● Work instruction
Search the records below for the string "crawling", and report each line that contains it.

=======

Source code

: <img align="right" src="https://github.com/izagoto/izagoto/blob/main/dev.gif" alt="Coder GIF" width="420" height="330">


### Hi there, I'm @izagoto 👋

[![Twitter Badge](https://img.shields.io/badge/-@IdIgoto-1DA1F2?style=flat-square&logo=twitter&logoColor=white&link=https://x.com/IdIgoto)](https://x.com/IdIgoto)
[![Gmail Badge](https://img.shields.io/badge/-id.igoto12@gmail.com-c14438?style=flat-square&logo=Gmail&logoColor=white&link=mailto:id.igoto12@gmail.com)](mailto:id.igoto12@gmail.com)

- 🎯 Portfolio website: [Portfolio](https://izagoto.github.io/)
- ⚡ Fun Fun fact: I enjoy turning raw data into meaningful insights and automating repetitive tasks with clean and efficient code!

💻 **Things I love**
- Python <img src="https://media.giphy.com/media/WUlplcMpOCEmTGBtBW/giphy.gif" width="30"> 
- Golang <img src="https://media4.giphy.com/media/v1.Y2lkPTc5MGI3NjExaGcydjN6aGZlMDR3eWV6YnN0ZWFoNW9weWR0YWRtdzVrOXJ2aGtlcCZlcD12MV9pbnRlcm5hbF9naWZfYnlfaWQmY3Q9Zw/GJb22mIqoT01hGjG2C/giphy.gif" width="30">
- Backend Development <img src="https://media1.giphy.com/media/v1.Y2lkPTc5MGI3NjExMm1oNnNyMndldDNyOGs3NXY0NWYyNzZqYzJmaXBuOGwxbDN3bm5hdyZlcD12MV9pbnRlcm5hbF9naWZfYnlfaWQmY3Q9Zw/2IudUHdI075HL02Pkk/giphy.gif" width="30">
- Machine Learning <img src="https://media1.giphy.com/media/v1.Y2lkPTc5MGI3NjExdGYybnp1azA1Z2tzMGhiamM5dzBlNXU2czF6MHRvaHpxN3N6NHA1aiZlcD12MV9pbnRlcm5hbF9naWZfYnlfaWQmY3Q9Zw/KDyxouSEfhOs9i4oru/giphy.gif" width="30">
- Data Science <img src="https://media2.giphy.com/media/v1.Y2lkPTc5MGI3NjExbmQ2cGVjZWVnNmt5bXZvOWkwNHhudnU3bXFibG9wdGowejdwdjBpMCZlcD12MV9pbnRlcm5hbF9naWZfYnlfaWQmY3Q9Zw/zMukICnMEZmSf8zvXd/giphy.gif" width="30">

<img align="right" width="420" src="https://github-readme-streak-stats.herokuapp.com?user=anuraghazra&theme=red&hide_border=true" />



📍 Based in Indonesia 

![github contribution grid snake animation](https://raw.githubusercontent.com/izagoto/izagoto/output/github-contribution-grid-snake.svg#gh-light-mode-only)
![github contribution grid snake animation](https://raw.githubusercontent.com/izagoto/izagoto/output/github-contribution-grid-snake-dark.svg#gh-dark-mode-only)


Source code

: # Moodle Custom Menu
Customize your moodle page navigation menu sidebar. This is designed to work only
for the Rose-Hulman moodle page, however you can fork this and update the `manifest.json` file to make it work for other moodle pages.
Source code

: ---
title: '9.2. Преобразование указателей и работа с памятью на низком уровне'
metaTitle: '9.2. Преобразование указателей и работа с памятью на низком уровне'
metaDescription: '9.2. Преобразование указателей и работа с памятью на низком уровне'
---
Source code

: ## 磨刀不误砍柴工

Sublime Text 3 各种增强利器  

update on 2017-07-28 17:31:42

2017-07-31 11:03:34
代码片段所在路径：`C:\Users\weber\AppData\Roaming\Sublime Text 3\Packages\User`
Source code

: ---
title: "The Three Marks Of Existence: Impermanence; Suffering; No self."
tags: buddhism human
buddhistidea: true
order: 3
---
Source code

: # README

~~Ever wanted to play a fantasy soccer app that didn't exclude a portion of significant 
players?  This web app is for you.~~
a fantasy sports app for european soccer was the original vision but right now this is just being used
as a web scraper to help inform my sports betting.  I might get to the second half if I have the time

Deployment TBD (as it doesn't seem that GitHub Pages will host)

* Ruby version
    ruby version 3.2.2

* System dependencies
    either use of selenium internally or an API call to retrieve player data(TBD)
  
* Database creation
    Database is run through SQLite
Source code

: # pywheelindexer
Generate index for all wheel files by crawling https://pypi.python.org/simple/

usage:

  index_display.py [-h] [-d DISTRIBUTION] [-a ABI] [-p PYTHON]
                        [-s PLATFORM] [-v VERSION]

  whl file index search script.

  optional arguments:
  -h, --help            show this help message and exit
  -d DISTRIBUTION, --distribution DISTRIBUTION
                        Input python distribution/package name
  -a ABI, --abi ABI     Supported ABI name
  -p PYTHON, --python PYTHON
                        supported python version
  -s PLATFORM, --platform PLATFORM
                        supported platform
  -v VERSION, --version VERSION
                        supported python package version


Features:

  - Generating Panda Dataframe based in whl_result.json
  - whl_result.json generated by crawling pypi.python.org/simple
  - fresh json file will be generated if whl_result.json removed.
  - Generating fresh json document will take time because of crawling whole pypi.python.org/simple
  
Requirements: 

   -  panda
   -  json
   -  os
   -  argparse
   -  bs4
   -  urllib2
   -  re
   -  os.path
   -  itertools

=======

● Task answer
Generate index for all wheel files by crawling https://pypi.python.org/simple/
  - whl_result.json generated by crawling pypi.python.org/simple
  - Generating fresh json document will take time because of crawling whole pypi.python.org/simple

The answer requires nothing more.